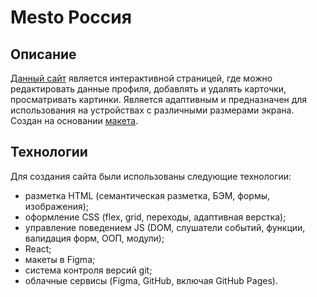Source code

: # Mesto Россия
## Описание
[Данный сайт](https://somno-grapher.github.io/mesto/) является интерактивной страницей, где можно редактировать данные профиля, добавлять и удалять карточки, просматривать картинки. Является адаптивным и предназначен для использования на устройствах с различными размерами экрана. Cоздан на основании [макета](https://www.figma.com/file/2cn9N9jSkmxD84oJik7xL7/JavaScript.-Sprint-4?node-id=0%3A1&t=7wkKy5g38trnnn7w-0).
## Технологии
Для создания сайта были использованы следующие технологии:
- разметка HTML (семантическая разметка, БЭМ, формы, изображения);
- оформление CSS (flex, grid, переходы, адаптивная верстка);
- управление поведением JS (DOM, слушатели событий, функции, валидация форм, ООП, модули);
- React;
- макеты в Figma;
- cистема контроля версий git;
- облачные сервисы (Figma, GitHub, включая GitHub Pages).
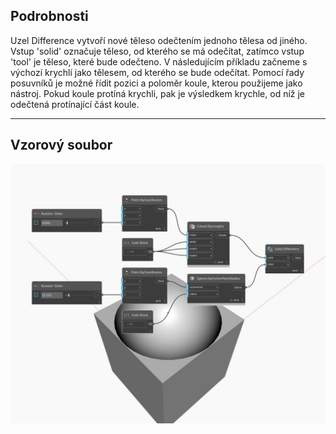 ## Podrobnosti
Uzel Difference vytvoří nové těleso odečtením jednoho tělesa od jiného. Vstup 'solid' označuje těleso, od kterého se má odečítat, zatímco vstup 'tool' je těleso, které bude odečteno. V následujícím příkladu začneme s výchozí krychlí jako tělesem, od kterého se bude odečítat. Pomocí řady posuvníků je možné řídit pozici a poloměr koule, kterou použijeme jako nástroj. Pokud koule protíná krychli, pak je výsledkem krychle, od níž je odečtená protínající část koule.
___
## Vzorový soubor

![Difference](./Autodesk.DesignScript.Geometry.Solid.Difference_img.jpg)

◆ ◆ ◆

> WORK ORDER
Your job is to copy every entry exactly. Omit the pictures.

> SOLUTION TO THIS EXERCISE
Source code

: # Mesto Россия
## Описание
[Данный сайт](https://somno-grapher.github.io/mesto/) является интерактивной страницей, где можно редактировать данные профиля, добавлять и удалять карточки, просматривать картинки. Является адаптивным и предназначен для использования на устройствах с различными размерами экрана. Cоздан на основании [макета](https://www.figma.com/file/2cn9N9jSkmxD84oJik7xL7/JavaScript.-Sprint-4?node-id=0%3A1&t=7wkKy5g38trnnn7w-0).
## Технологии
Для создания сайта были использованы следующие технологии:
- разметка HTML (семантическая разметка, БЭМ, формы, изображения);
- оформление CSS (flex, grid, переходы, адаптивная верстка);
- управление поведением JS (DOM, слушатели событий, функции, валидация форм, ООП, модули);
- React;
- макеты в Figma;
- cистема контроля версий git;
- облачные сервисы (Figma, GitHub, включая GitHub Pages).
 ## Podrobnosti
Uzel Difference vytvoří nové těleso odečtením jednoho tělesa od jiného. Vstup 'solid' označuje těleso, od kterého se má odečítat, zatímco vstup 'tool' je těleso, které bude odečteno. V následujícím příkladu začneme s výchozí krychlí jako tělesem, od kterého se bude odečítat. Pomocí řady posuvníků je možné řídit pozici a poloměr koule, kterou použijeme jako nástroj. Pokud koule protíná krychli, pak je výsledkem krychle, od níž je odečtená protínající část koule.
___
## Vzorový soubor

![Difference](./Autodesk.DesignScript.Geometry.Solid.Difference_img.jpg)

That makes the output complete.